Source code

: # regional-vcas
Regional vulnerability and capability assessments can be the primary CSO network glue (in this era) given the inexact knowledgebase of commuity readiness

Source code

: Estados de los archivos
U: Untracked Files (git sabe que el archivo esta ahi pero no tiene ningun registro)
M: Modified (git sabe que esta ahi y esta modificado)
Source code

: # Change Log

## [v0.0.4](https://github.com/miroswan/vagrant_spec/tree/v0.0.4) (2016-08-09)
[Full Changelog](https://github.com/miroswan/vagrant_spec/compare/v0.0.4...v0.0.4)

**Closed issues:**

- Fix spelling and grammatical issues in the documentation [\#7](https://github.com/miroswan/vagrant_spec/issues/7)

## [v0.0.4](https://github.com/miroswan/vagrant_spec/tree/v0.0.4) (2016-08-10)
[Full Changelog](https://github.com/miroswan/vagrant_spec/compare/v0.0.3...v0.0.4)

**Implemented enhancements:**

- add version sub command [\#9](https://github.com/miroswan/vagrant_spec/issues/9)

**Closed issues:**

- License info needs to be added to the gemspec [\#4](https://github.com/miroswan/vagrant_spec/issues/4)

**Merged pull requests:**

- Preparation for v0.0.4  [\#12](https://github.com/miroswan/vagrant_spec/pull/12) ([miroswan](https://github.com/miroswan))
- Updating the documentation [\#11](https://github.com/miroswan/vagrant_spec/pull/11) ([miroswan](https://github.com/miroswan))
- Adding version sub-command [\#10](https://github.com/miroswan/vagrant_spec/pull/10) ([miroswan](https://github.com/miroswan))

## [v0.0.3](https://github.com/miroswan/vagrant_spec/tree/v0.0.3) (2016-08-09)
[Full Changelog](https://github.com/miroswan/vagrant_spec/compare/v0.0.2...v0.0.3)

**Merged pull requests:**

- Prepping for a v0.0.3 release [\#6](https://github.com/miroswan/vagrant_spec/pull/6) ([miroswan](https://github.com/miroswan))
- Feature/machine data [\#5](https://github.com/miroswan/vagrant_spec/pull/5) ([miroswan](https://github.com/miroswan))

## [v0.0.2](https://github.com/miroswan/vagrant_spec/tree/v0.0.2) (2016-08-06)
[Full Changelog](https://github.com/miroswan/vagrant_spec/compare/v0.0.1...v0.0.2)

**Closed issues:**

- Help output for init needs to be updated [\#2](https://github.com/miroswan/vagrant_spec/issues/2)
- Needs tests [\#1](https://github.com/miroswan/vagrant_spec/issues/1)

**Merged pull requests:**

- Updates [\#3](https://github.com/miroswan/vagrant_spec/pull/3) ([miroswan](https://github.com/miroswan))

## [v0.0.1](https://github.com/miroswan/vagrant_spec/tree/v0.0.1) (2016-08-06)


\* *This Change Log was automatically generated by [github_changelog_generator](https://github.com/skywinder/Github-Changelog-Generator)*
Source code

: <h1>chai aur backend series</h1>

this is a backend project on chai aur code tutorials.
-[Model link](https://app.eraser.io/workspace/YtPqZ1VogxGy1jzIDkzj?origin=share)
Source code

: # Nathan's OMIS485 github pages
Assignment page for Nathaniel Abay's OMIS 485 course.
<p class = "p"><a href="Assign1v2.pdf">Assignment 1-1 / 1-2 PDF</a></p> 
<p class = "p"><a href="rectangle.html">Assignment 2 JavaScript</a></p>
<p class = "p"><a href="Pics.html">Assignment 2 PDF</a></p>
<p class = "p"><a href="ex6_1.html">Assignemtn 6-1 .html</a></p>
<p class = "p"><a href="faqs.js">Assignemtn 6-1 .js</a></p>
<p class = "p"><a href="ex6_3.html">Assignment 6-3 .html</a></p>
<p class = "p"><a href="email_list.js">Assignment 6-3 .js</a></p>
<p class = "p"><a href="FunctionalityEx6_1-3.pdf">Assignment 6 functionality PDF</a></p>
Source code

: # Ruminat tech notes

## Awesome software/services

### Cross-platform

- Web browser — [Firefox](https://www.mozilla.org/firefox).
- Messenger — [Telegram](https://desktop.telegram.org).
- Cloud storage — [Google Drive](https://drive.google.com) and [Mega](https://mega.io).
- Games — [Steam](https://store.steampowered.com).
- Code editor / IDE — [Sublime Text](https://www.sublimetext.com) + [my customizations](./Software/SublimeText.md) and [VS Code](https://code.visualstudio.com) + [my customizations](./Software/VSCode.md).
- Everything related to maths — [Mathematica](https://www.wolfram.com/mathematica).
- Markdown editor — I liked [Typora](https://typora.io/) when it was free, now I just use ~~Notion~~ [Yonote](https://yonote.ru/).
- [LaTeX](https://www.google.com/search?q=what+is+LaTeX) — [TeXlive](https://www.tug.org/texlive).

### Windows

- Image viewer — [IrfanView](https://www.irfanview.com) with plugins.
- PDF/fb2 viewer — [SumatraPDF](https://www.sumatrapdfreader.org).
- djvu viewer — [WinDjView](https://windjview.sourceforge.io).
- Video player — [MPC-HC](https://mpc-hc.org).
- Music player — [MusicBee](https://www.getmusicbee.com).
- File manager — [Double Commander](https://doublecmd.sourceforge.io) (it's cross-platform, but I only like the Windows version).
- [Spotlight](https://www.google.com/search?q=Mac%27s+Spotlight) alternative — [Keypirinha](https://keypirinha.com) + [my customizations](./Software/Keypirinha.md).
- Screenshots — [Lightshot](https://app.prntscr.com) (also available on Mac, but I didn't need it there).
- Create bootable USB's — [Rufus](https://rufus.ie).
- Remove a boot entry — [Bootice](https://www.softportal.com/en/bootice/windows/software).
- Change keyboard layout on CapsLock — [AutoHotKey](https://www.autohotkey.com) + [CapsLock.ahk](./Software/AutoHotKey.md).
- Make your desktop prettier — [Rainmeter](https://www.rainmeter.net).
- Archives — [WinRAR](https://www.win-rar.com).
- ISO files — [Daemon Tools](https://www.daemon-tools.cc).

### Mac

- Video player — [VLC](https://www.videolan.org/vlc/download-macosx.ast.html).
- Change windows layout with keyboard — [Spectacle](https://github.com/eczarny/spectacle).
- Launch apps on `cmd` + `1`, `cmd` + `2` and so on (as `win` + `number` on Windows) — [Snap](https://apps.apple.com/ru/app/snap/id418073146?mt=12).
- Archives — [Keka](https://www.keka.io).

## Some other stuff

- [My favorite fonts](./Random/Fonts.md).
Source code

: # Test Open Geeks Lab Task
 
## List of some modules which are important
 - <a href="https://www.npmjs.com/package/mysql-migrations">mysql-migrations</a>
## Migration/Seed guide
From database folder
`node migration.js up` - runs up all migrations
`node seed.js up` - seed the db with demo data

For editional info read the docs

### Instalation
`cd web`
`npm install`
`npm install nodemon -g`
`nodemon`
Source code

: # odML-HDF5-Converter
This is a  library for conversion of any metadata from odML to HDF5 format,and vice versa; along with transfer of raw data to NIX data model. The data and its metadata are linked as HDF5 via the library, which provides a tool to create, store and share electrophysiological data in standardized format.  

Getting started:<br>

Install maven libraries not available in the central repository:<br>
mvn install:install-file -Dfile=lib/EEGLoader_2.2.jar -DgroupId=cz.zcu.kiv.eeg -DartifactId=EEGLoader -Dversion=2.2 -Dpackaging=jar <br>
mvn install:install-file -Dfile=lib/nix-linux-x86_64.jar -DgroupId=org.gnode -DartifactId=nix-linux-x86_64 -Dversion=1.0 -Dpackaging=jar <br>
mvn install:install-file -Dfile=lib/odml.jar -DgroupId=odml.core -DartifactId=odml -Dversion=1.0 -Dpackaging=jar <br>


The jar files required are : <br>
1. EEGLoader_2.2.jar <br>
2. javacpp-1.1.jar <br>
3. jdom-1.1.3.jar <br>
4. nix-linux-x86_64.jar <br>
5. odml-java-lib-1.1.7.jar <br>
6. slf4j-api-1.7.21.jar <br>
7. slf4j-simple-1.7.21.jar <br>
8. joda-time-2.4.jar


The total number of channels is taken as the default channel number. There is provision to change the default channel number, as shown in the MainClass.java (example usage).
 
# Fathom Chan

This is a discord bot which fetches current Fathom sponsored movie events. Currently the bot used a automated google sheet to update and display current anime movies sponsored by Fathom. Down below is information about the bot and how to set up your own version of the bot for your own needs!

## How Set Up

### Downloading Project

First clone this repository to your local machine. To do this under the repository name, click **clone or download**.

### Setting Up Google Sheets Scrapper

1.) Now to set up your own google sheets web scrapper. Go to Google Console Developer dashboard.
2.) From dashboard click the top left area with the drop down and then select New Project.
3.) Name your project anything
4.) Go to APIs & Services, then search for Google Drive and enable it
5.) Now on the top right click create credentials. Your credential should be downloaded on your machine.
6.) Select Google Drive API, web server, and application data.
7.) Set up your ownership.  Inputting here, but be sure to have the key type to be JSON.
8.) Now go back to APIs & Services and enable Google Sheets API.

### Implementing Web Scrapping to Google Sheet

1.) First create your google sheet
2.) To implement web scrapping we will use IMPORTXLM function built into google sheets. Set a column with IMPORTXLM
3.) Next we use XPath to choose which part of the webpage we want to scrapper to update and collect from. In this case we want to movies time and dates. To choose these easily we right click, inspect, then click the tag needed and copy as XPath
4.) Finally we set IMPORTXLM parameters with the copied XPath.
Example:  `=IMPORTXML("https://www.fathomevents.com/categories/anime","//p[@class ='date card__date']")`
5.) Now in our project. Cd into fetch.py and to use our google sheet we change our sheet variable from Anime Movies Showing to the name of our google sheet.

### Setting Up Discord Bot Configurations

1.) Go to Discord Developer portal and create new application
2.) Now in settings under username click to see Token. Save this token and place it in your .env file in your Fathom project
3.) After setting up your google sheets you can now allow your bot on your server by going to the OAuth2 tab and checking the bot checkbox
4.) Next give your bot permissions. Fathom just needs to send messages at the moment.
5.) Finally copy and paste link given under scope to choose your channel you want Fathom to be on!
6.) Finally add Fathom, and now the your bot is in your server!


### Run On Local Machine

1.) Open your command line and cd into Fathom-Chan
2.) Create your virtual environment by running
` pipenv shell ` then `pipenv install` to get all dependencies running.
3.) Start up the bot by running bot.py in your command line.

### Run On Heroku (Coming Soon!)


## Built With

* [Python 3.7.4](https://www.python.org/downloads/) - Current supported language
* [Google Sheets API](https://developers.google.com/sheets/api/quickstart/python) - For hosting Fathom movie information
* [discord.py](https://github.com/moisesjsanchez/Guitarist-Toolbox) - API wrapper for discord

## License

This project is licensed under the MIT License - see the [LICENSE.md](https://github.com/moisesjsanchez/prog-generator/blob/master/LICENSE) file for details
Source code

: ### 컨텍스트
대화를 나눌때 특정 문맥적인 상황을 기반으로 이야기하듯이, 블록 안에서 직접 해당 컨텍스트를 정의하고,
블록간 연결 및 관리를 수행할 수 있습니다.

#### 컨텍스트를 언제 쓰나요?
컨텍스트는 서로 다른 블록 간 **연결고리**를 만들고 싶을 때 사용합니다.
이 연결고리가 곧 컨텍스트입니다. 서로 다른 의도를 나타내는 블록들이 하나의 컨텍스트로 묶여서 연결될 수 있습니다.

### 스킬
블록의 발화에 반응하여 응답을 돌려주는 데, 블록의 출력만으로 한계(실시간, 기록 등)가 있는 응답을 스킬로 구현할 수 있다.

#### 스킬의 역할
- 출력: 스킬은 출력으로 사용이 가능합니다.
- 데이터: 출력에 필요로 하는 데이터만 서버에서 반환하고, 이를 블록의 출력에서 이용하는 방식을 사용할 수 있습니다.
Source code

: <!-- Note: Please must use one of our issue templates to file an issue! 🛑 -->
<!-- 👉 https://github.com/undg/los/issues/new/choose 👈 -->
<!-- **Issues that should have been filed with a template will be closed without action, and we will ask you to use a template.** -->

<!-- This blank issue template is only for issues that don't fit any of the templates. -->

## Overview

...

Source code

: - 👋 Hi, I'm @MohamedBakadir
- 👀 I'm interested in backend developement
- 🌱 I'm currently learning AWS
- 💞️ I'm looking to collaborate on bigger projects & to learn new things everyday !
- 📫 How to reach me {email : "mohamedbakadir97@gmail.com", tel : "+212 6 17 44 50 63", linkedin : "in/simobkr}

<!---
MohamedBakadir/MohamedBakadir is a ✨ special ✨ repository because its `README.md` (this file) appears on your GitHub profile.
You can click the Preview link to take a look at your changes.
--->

■ ■ ■ ■ ■

Your objective:
Please tally the lines in the data above containing the string "있습니다", and give the number alone.

Answer box:
3